Scan the entries below for "docutils" and copy each line that holds it.

******************************

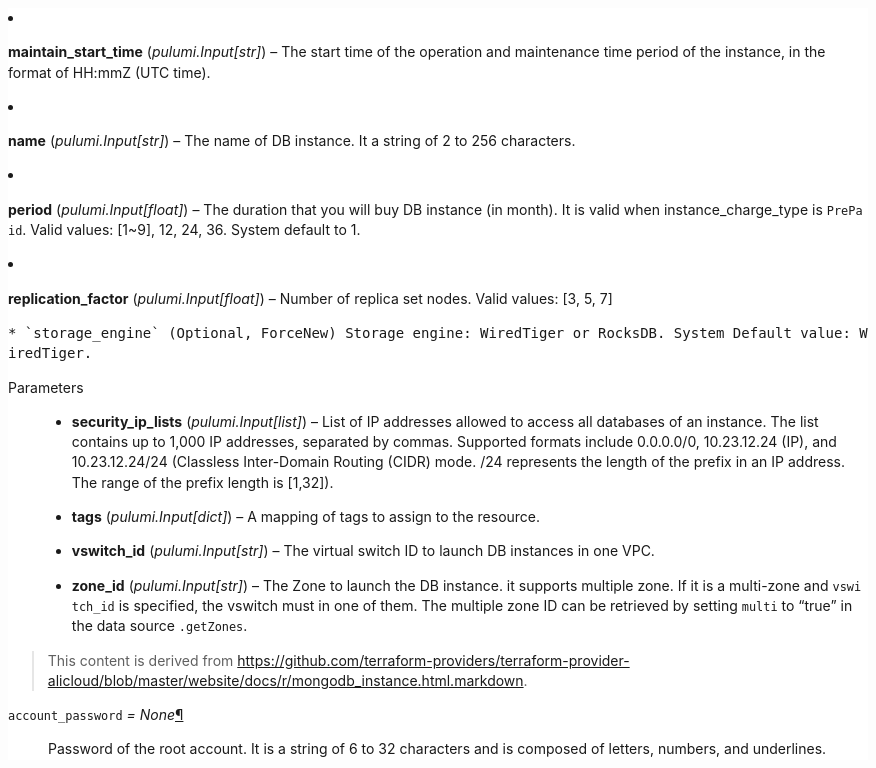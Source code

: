 <li><p><strong>maintain_start_time</strong> (<em>pulumi.Input</em><em>[</em><em>str</em><em>]</em>) – The start time of the operation and maintenance time period of the instance, in the format of HH:mmZ (UTC time).</p></li>
<li><p><strong>name</strong> (<em>pulumi.Input</em><em>[</em><em>str</em><em>]</em>) – The name of DB instance. It a string of 2 to 256 characters.</p></li>
<li><p><strong>period</strong> (<em>pulumi.Input</em><em>[</em><em>float</em><em>]</em>) – The duration that you will buy DB instance (in month). It is valid when instance_charge_type is <code class="docutils literal notranslate"><span class="pre">PrePaid</span></code>. Valid values: [1~9], 12, 24, 36. System default to 1.</p></li>
<li><p><strong>replication_factor</strong> (<em>pulumi.Input</em><em>[</em><em>float</em><em>]</em>) – Number of replica set nodes. Valid values: [3, 5, 7]</p></li>
</ul>
</dd>
</dl>
<div class="highlight-default notranslate"><div class="highlight"><pre><span></span>* `storage_engine` (Optional, ForceNew) Storage engine: WiredTiger or RocksDB. System Default value: WiredTiger.
</pre></div>
</div>
<dl class="field-list simple">
<dt class="field-odd">Parameters</dt>
<dd class="field-odd"><ul class="simple">
<li><p><strong>security_ip_lists</strong> (<em>pulumi.Input</em><em>[</em><em>list</em><em>]</em>) – List of IP addresses allowed to access all databases of an instance. The list contains up to 1,000 IP addresses, separated by commas. Supported formats include 0.0.0.0/0, 10.23.12.24 (IP), and 10.23.12.24/24 (Classless Inter-Domain Routing (CIDR) mode. /24 represents the length of the prefix in an IP address. The range of the prefix length is [1,32]).</p></li>
<li><p><strong>tags</strong> (<em>pulumi.Input</em><em>[</em><em>dict</em><em>]</em>) – A mapping of tags to assign to the resource.</p></li>
<li><p><strong>vswitch_id</strong> (<em>pulumi.Input</em><em>[</em><em>str</em><em>]</em>) – The virtual switch ID to launch DB instances in one VPC.</p></li>
<li><p><strong>zone_id</strong> (<em>pulumi.Input</em><em>[</em><em>str</em><em>]</em>) – The Zone to launch the DB instance. it supports multiple zone.
If it is a multi-zone and <code class="docutils literal notranslate"><span class="pre">vswitch_id</span></code> is specified, the vswitch must in one of them.
The multiple zone ID can be retrieved by setting <code class="docutils literal notranslate"><span class="pre">multi</span></code> to “true” in the data source <code class="docutils literal notranslate"><span class="pre">.getZones</span></code>.</p></li>
</ul>
</dd>
</dl>
<blockquote>
<div><p>This content is derived from <a class="reference external" href="https://github.com/terraform-providers/terraform-provider-alicloud/blob/master/website/docs/r/mongodb_instance.html.markdown">https://github.com/terraform-providers/terraform-provider-alicloud/blob/master/website/docs/r/mongodb_instance.html.markdown</a>.</p>
</div></blockquote>
<dl class="attribute">
<dt id="pulumi_alicloud.mongodb.Instance.account_password">
<code class="sig-name descname">account_password</code><em class="property"> = None</em><a class="headerlink" href="#pulumi_alicloud.mongodb.Instance.account_password" title="Permalink to this definition">¶</a></dt>
<dd><p>Password of the root account. It is a string of 6 to 32 characters and is composed of letters, numbers, and underlines.</p>
</dd></dl>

******************************

§ Answer section:
<li><p><strong>period</strong> (<em>pulumi.Input</em><em>[</em><em>float</em><em>]</em>) – The duration that you will buy DB instance (in month). It is valid when instance_charge_type is <code class="docutils literal notranslate"><span class="pre">PrePaid</span></code>. Valid values: [1~9], 12, 24, 36. System default to 1.</p></li>
If it is a multi-zone and <code class="docutils literal notranslate"><span class="pre">vswitch_id</span></code> is specified, the vswitch must in one of them.
The multiple zone ID can be retrieved by setting <code class="docutils literal notranslate"><span class="pre">multi</span></code> to “true” in the data source <code class="docutils literal notranslate"><span class="pre">.getZones</span></code>.</p></li>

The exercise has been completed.